§ **What to do**
Reproduce precisely the lines between the start of the data below and the line with "- Java Development Kit (JDK) for Spring Boot.", both included.

§ **Extracted material**
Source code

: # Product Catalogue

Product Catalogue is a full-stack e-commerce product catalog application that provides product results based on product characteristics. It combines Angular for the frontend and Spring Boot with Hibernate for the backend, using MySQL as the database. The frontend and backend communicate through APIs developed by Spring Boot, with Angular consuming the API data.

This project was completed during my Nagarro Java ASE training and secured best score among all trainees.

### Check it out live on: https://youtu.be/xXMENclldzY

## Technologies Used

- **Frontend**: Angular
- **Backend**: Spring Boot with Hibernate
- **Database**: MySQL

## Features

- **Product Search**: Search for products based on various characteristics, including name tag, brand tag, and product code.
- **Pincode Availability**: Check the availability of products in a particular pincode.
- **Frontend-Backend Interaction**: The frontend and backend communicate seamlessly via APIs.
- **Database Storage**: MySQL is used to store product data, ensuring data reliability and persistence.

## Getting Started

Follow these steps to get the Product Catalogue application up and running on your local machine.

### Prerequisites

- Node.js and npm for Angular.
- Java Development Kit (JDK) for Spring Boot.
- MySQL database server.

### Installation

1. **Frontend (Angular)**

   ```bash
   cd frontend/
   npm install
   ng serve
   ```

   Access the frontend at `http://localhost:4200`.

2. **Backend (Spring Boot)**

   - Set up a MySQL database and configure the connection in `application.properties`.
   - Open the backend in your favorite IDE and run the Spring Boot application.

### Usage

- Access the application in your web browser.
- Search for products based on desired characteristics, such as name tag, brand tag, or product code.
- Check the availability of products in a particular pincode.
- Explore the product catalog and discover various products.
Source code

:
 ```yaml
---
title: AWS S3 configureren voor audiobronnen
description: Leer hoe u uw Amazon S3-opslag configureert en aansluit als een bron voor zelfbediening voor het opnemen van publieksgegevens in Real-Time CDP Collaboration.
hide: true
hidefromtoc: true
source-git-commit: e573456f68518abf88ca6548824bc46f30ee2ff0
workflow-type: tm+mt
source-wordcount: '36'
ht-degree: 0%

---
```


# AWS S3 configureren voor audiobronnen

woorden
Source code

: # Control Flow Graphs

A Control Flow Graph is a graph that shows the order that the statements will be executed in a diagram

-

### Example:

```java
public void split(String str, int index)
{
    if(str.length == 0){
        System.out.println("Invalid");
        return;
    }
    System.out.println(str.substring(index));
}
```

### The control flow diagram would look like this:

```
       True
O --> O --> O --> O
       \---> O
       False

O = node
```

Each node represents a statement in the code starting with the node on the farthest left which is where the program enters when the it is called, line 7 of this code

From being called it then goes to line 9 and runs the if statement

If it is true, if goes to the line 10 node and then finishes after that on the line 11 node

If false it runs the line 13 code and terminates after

§ **Answer box**
Source code

: # Product Catalogue

Product Catalogue is a full-stack e-commerce product catalog application that provides product results based on product characteristics. It combines Angular for the frontend and Spring Boot with Hibernate for the backend, using MySQL as the database. The frontend and backend communicate through APIs developed by Spring Boot, with Angular consuming the API data.

This project was completed during my Nagarro Java ASE training and secured best score among all trainees.

### Check it out live on: https://youtu.be/xXMENclldzY

## Technologies Used

- **Frontend**: Angular
- **Backend**: Spring Boot with Hibernate
- **Database**: MySQL

## Features

- **Product Search**: Search for products based on various characteristics, including name tag, brand tag, and product code.
- **Pincode Availability**: Check the availability of products in a particular pincode.
- **Frontend-Backend Interaction**: The frontend and backend communicate seamlessly via APIs.
- **Database Storage**: MySQL is used to store product data, ensuring data reliability and persistence.

## Getting Started

Follow these steps to get the Product Catalogue application up and running on your local machine.

### Prerequisites

- Node.js and npm for Angular.
- Java Development Kit (JDK) for Spring Boot.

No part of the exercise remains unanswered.